> RECORDS PROVIDED:
━━━━
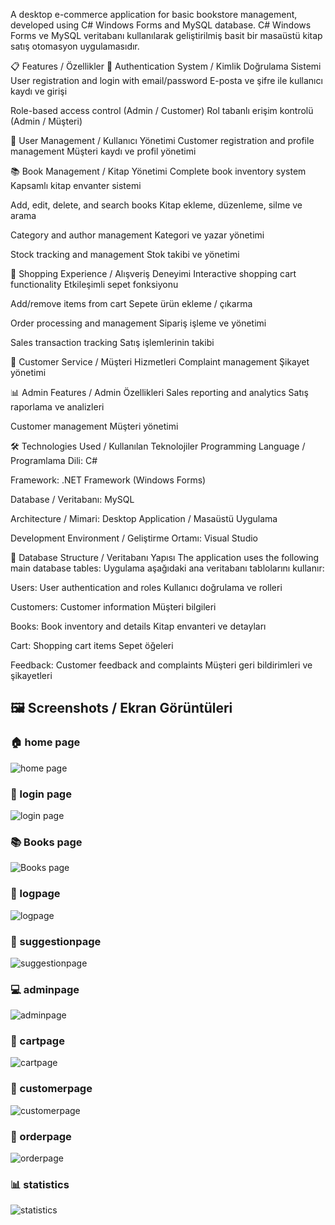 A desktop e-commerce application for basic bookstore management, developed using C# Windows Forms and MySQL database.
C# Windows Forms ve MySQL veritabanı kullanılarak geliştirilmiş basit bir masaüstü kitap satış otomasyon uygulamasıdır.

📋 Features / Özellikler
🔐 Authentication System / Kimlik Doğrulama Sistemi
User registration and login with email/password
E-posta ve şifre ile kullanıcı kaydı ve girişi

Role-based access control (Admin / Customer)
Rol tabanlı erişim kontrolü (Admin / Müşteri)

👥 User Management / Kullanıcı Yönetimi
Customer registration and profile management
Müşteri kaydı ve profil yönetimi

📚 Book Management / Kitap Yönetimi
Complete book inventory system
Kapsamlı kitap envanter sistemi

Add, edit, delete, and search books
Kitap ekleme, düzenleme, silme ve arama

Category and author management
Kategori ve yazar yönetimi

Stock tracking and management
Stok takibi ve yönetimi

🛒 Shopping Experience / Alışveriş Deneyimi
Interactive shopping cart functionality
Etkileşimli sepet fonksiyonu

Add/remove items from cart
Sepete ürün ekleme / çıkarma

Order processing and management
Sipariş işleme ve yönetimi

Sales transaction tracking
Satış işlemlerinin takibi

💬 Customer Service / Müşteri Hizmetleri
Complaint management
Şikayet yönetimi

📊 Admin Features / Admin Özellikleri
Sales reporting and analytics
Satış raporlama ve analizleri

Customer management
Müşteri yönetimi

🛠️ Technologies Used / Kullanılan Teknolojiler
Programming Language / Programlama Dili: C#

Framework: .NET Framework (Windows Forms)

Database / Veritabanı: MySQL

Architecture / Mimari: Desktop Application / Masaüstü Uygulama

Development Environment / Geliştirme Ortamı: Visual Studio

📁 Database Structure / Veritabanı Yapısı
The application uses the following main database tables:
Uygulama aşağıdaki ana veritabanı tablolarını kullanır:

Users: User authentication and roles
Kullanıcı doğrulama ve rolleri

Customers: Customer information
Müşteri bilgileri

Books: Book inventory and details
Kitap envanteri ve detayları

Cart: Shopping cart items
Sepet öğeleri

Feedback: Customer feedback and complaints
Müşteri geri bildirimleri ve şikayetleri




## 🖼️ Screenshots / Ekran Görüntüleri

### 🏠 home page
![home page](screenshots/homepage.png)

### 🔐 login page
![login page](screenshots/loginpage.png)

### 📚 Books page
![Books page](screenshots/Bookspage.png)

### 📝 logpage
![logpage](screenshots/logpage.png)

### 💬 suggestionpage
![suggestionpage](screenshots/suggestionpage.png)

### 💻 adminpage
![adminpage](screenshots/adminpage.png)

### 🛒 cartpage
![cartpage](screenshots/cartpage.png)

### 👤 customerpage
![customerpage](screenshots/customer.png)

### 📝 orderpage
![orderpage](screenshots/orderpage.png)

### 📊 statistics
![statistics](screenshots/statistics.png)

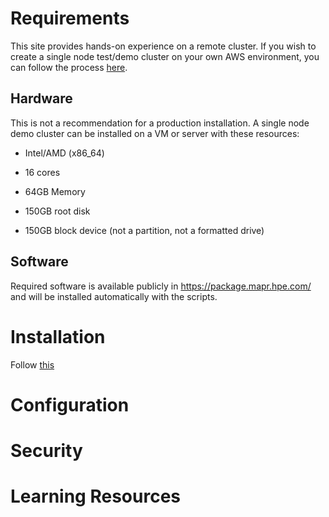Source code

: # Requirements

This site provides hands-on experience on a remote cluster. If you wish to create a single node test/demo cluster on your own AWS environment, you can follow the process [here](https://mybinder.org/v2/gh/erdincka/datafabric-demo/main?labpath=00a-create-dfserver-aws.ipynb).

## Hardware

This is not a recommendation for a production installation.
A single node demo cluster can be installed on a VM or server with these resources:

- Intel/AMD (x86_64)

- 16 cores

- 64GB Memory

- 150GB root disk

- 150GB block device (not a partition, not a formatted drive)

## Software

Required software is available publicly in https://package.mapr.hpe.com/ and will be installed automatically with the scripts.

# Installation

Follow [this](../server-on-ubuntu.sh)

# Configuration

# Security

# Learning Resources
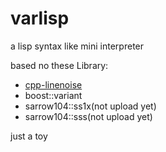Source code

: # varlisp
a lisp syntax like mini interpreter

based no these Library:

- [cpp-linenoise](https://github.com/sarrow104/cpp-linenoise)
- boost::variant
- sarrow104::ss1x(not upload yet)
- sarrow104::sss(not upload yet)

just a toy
━━━━
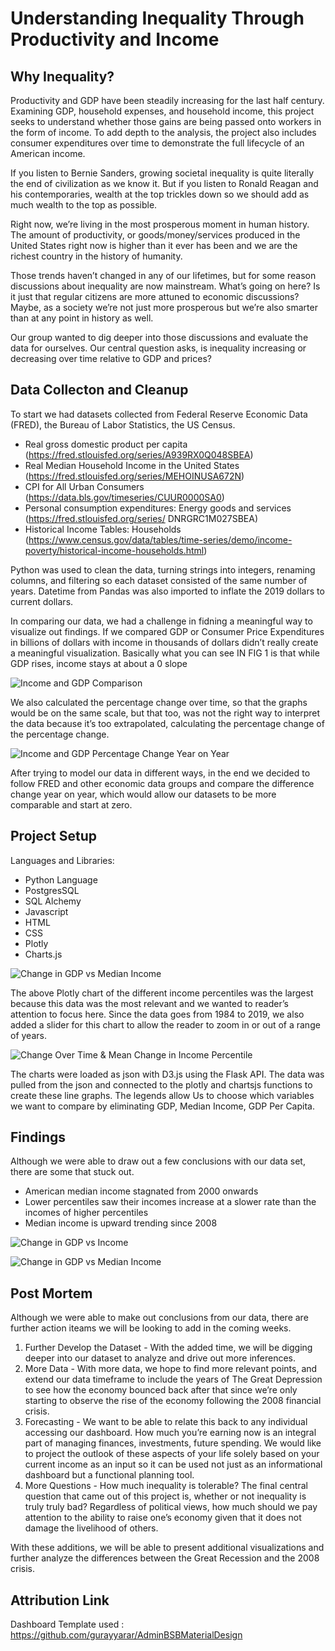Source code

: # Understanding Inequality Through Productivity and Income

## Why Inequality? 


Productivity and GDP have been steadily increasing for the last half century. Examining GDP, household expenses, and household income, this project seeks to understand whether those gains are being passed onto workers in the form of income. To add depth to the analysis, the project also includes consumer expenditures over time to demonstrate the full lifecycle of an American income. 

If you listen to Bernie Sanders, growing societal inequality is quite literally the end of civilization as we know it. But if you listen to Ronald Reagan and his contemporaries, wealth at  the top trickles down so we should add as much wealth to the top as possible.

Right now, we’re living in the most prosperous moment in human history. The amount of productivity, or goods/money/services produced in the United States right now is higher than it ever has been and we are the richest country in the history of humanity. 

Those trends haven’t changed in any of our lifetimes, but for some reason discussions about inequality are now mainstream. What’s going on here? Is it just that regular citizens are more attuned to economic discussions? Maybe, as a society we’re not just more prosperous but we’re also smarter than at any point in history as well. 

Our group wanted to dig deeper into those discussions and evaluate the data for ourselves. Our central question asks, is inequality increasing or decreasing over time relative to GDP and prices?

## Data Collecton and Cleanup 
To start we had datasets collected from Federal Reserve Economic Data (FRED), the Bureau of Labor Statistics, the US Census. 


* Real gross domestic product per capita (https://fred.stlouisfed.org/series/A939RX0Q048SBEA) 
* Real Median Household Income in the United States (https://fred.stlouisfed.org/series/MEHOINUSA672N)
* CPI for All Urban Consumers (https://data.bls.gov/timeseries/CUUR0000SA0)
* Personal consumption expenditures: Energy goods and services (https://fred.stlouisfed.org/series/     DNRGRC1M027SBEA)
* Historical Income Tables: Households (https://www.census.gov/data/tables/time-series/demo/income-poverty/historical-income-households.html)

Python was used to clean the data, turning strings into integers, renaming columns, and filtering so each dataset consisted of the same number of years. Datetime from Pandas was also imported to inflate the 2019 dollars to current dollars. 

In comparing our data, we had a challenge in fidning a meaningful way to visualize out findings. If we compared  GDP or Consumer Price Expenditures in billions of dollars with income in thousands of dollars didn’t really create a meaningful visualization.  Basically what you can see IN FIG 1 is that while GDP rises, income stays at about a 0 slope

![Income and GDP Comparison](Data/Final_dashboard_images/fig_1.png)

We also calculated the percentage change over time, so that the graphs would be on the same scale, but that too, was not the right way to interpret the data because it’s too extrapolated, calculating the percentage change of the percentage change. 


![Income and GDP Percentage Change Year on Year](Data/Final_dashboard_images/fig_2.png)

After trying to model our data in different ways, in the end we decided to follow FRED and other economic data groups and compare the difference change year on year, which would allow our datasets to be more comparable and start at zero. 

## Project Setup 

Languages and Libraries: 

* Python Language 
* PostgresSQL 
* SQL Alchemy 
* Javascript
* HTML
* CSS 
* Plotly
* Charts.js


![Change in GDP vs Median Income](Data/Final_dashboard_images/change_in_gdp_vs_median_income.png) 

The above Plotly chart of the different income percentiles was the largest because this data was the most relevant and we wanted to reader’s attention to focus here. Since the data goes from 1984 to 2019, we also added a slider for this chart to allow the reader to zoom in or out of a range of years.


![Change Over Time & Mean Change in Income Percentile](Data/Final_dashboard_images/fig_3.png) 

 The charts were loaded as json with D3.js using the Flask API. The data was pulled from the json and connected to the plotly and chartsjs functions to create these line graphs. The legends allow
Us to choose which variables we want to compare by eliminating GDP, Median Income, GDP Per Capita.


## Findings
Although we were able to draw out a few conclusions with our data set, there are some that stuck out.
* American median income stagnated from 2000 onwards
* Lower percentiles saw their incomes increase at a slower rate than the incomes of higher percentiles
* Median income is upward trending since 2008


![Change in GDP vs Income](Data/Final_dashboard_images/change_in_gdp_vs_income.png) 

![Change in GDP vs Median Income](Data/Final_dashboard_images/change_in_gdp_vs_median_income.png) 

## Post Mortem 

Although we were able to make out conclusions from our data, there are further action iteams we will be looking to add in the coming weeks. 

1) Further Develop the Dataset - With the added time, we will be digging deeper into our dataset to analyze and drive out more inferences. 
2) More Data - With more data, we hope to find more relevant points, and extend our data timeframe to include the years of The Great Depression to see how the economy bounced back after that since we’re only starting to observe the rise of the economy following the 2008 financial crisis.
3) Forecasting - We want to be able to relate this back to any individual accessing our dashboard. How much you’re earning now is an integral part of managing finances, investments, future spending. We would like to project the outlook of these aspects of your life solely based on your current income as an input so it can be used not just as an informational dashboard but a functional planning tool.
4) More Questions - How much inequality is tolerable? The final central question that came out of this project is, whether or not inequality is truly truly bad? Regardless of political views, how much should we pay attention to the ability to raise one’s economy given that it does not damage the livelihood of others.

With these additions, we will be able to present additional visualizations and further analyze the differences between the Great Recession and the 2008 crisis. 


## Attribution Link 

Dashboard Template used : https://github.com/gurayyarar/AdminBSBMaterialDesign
━━━━
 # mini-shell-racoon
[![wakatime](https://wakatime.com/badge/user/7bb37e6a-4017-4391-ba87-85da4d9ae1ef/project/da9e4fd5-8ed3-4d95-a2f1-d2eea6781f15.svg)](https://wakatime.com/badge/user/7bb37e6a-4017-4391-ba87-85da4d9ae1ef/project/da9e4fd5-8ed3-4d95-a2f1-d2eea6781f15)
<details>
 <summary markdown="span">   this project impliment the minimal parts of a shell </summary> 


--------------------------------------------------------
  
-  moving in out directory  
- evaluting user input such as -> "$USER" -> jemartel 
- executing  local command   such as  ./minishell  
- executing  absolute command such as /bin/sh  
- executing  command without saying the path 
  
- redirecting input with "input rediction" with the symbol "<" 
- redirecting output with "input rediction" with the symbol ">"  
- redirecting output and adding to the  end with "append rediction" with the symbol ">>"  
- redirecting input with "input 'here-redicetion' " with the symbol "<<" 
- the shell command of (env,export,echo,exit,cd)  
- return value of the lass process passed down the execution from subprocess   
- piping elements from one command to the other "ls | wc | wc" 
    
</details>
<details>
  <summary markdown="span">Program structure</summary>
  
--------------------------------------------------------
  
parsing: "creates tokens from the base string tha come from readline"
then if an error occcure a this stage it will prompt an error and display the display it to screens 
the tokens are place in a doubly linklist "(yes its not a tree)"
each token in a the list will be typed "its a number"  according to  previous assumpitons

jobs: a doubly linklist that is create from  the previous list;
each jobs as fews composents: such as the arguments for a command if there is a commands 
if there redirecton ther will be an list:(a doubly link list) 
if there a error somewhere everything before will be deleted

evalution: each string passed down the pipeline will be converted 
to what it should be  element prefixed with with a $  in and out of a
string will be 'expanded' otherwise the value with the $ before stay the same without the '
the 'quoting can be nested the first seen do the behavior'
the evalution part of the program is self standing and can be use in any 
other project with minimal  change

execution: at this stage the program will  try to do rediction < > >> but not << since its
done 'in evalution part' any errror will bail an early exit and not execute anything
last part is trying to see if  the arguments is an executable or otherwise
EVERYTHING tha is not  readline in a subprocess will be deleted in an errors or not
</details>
━━━━
> TASK TO COMPLETE: The count alone is needed: how many lines of these entries contain the word "conclusions"?

> COMPLETED EXERCISE: 2